What follows covers what the EU AI Act actually obligates your organisation to do, how SDD produces the required artefacts, how the leading AI coding tools compare on compliance, and a concrete pre-August 2026 action checklist. Spec-driven development and what it means for engineering leadership has the broader methodology context if you need it.
Finance, healthcare, and government engineering teams already operate under documentation and accountability obligations that have nothing to do with AI. Every production change must be traceable, reviewable, and attributable. AI coding tools don’t change that requirement — they make it harder to satisfy unless you have deliberate process in place.
The compliance risk has a name: AI Dark Code. In a regulated environment, AI Dark Code is a compliance breach — code with no upstream specification, no attribution, and no documented human review step.
Only 18% of surveyed organisations had approved tools for vibe coding — that informal, prompt-driven style of AI-assisted development that can’t produce the traceability artefacts regulators require. And 81% of enterprise technology leaders report production failures tied to AI-generated code. Governance frameworks remain weak across the board.
Under the EU AI Act, documentation of governance practices is the required evidence for compliance — not just awareness of the obligation. SDD converts an informal AI-assisted process into a documented, auditable one. Which is exactly what regulators will ask for.
The EU AI Act classifies AI systems by risk tier. For most engineering teams, the first question is whether your AI coding tool use triggers Annex III high-risk classification. There are three real triggers: using AI to evaluate developer productivity or rank engineers; agentic tools that autonomously deploy to financial or healthcare systems; and building software that itself qualifies as high-risk under the Act.
Article 26 is the provision that directly addresses your organisation as a deployer. You must implement human oversight, maintain usage records, ensure staff training, and assign a named person responsible for overseeing the AI system’s operation. Log retention is a minimum of six months per interaction. Article 50 requires that systems generating code or text make that generation transparent to users in the review chain.
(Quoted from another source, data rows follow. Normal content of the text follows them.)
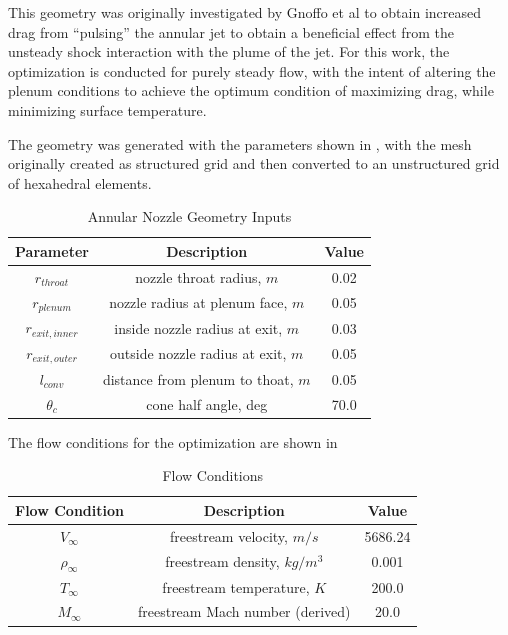 This geometry was originally investigated by Gnoffo et
al\cite{gnoffo2016tapping} to obtain increased drag from ``pulsing'' the annular
jet to obtain a beneficial effect from the unsteady shock interaction with the
plume of the jet.  For this work, the optimization is conducted for purely steady
flow, with the intent of altering the plenum conditions to achieve the optimum
condition of maximizing drag, while minimizing surface temperature.

The geometry was generated with the parameters shown in ,
with the mesh originally created as structured grid and then converted to an
unstructured grid of hexahedral elements.
\begin{table}[h]
  \centering
  \begin{tabular}{c|c|c}
    Parameter & Description & Value \\
    \hline
    $r_{throat}$       &   nozzle throat radius, $m$           & 0.02 \\
    $r_{plenum}$       &   nozzle radius at plenum face, $m$   & 0.05 \\
    $r_{exit,inner}$   &   inside nozzle radius at exit, $m$   & 0.03 \\
    $r_{exit,outer}$   &   outside nozzle radius at exit, $m$  & 0.05 \\
    $l_{conv}$         &   distance from plenum to thoat, $m$  & 0.05 \\
    $\theta_c$         &   cone half angle, deg                & 70.0
  \end{tabular}
  \caption{Annular Nozzle Geometry Inputs}
  \label{tab:annular-geom}
\end{table}
The flow conditions for the optimization are shown in 
\begin{table}[!h]
  \centering
  \begin{tabular}{c|c|c}
    Flow Condition & Description & Value \\
    \hline
    $V_{\infty}$    & freestream velocity, $m/s$        & 5686.24 \\
    $\rho_{\infty}$ & freestream density, $kg/m^3$      & 0.001 \\
    $T_{\infty}$    & freestream temperature, $K$       & 200.0 \\
    $M_{\infty}$    & freestream Mach number (derived)  & 20.0
  \end{tabular}
  \caption{Flow Conditions}
  \label{tab:flow-conditions}
\end{table}
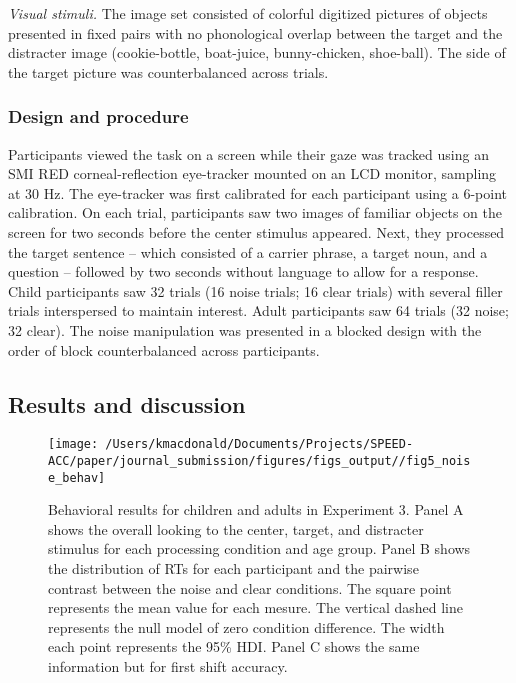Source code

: \documentclass[english,floatsintext,man]{apa6}
\begin{document}
\emph{Visual stimuli.} The image set consisted of colorful digitized
pictures of objects presented in fixed pairs with no phonological
overlap between the target and the distracter image (cookie-bottle,
boat-juice, bunny-chicken, shoe-ball). The side of the target picture
was counterbalanced across trials.

\hypertarget{design-and-procedure-1}{%
\subsubsection{Design and procedure}\label{design-and-procedure-1}}

Participants viewed the task on a screen while their gaze was tracked
using an SMI RED corneal-reflection eye-tracker mounted on an LCD
monitor, sampling at 30 Hz. The eye-tracker was first calibrated for
each participant using a 6-point calibration. On each trial,
participants saw two images of familiar objects on the screen for two
seconds before the center stimulus appeared. Next, they processed the
target sentence -- which consisted of a carrier phrase, a target noun,
and a question -- followed by two seconds without language to allow for
a response. Child participants saw 32 trials (16 noise trials; 16 clear
trials) with several filler trials interspersed to maintain interest.
Adult participants saw 64 trials (32 noise; 32 clear). The noise
manipulation was presented in a blocked design with the order of block
counterbalanced across participants.

\hypertarget{results-and-discussion-1}{%
\subsection{Results and discussion}\label{results-and-discussion-1}}

\begin{figure}[!t]

{\centering \texttt{[image: /Users/kmacdonald/Documents/Projects/SPEED-ACC/paper/journal\_submission/figures/figs\_output//fig5\_noise\_behav]} 

}

\caption{Behavioral results for children and adults in Experiment 3. Panel A shows the overall looking to the center, target, and distracter stimulus for each processing condition and age group. Panel B shows the distribution of RTs for each participant and the pairwise contrast between the noise and clear conditions. The square point represents the mean value for each mesure. The vertical dashed line represents the null model of zero condition difference. The width each point represents the 95\% HDI. Panel C shows the same information but for first shift accuracy.}\label{fig:noise-acc-rt-plot}
\end{figure}
\end{document}
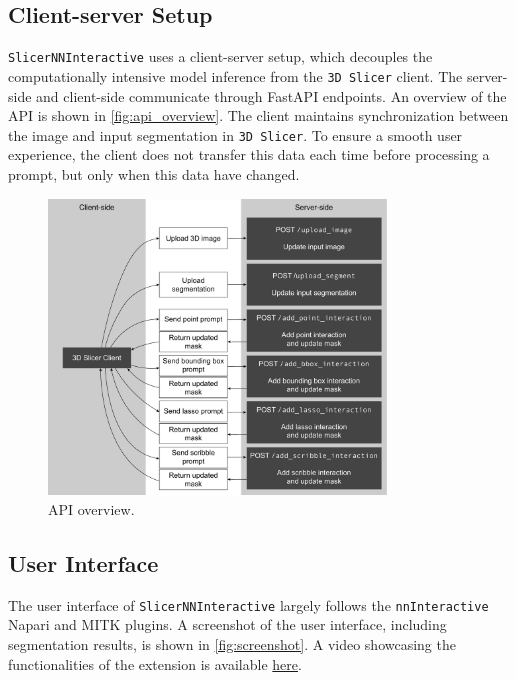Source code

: \documentclass[
]{article}
\begin{document}
\subsection{Client-server Setup}\label{client-server-setup}

\texttt{SlicerNNInteractive} uses a client-server setup, which decouples
the computationally intensive model inference from the
\texttt{3D\ Slicer} client. The server-side and client-side communicate
through FastAPI endpoints. An overview of the API is shown in
\autoref{fig:api_overview}. The client maintains synchronization between
the image and input segmentation in \texttt{3D\ Slicer}. To ensure a
smooth user experience, the client does not transfer this data each time
before processing a prompt, but only when this data have changed.

\begin{figure}
\centering
\includegraphics[width=0.8\textwidth,height=\textheight]{img/nni_api.pdf}
\caption{API overview.\label{fig:api_overview}}
\end{figure}

\subsection{User Interface}\label{user-interface}

The user interface of \texttt{SlicerNNInteractive} largely follows the
\texttt{nnInteractive} Napari and MITK plugins. A screenshot of the user
interface, including segmentation results, is shown in
\autoref{fig:screenshot}. A video showcasing the functionalities of the
extension is available
\href{https://www.youtube.com/watch?v=mW_fUT1-IWM}{here}.
\end{document}
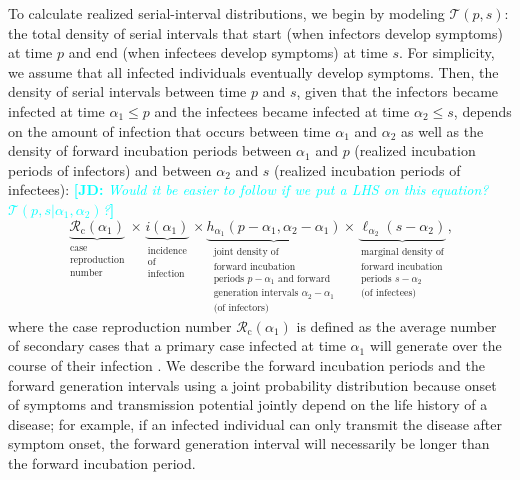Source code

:\documentclass[12pt]{article}
\newcommand{\comment}{\showcomment}
\newcommand{\showcomment}[3]{\textcolor{#1}{\textbf{[#2: }\textsl{#3}\textbf{]}}}
\newcommand{\jd}[1]{\comment{cyan}{JD}{#1}}
\newcommand{\Rx}[1]{\ensuremath{{\mathcal R}_{#1}}\xspace}
\newcommand{\Rc}{\Rx{\mathrm{c}}}
\newcommand{\psymp}{\ensuremath{p}} %
\newcommand{\ssymp}{\ensuremath{s}} %
\newcommand{\pinf}{\ensuremath{\alpha_1}} %
\newcommand{\sinf}{\ensuremath{\alpha_2}} %
\newcommand{\idist}{\ell} %
\newcommand{\total}{{\mathcal T}} %
\begin{document}
To calculate realized serial-interval distributions, we begin by modeling $\total(\psymp,\ssymp)$: the total density of serial intervals that start (when infectors develop symptoms) at time $\psymp$ and end (when infectees develop symptoms) at time $\ssymp$.
For simplicity, we assume that all infected individuals eventually develop symptoms.
Then, the density of serial intervals between time $\psymp$ and $\ssymp$,
given that the infectors became infected at time $\pinf\le\psymp$ and
the infectees became infected at time $\sinf\le\ssymp$, depends on the
amount of infection that occurs between time $\pinf$ and $\sinf$ as well as
the density of forward incubation periods between $\pinf$ and
$\psymp$ (realized incubation periods of infectors) and between
$\sinf$ and $\ssymp$ (realized incubation periods of infectees):
\jd{Would it be easier to follow if we put a LHS on this equation? 
$\total (\psymp,\ssymp | \alpha_1, \alpha_2)$?}
\begin{equation}
\underbrace{\Rc (\pinf)}_{\substack{\text{case} \\ \text{reproduction} \\ \text{number}}} 
\times 
\underbrace{i(\pinf)}_{\substack{\text{incidence} \\ \text{of} \\ \text{infection}}} 
\times 
\underbrace{h_{\pinf}(\psymp-\pinf, \sinf - \pinf)}_{\substack{\text{joint density of} \\ \text{forward incubation} \\ \text{periods } p-\pinf \text{ and forward} \\ \text{generation intervals } \sinf-\pinf\\ \text{(of infectors)}}}
\times
\underbrace{\idist_{\sinf}(\ssymp - \sinf)}_{\substack{\text{marginal density of} \\ \text{forward incubation} \\ \text{periods } \ssymp-\sinf \\ \text{(of infectees)}}},
\end{equation}
where the case reproduction number $\Rc (\pinf)$ is defined as the average number of secondary cases that a primary case infected at time $\pinf$ will generate over the course of their infection \citep{fraser2007estimating}.
We describe the forward incubation periods and the forward generation intervals using a joint probability distribution because onset of symptoms and transmission potential jointly depend on the life history of a disease;
for example, if an infected individual can only transmit the disease after symptom onset, the forward generation interval will necessarily be longer than the forward incubation period.
\end{document}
Full enforcement begins August 2, 2026. ISO/IEC 42001 — the international AI management system standard, think ISO 27001 but for AI governance — is referenced by the EU AI Act as a recognised conformity pathway. Certification isn’t required, but it shifts the conversation in a regulatory investigation from “did you have processes?” to “were your processes sufficient?” The November 2025 Digital Omnibus proposal would delay some obligations to December 2, 2027 — but it hasn’t been enacted. Plan to the August 2026 deadline and treat any extension as a bonus.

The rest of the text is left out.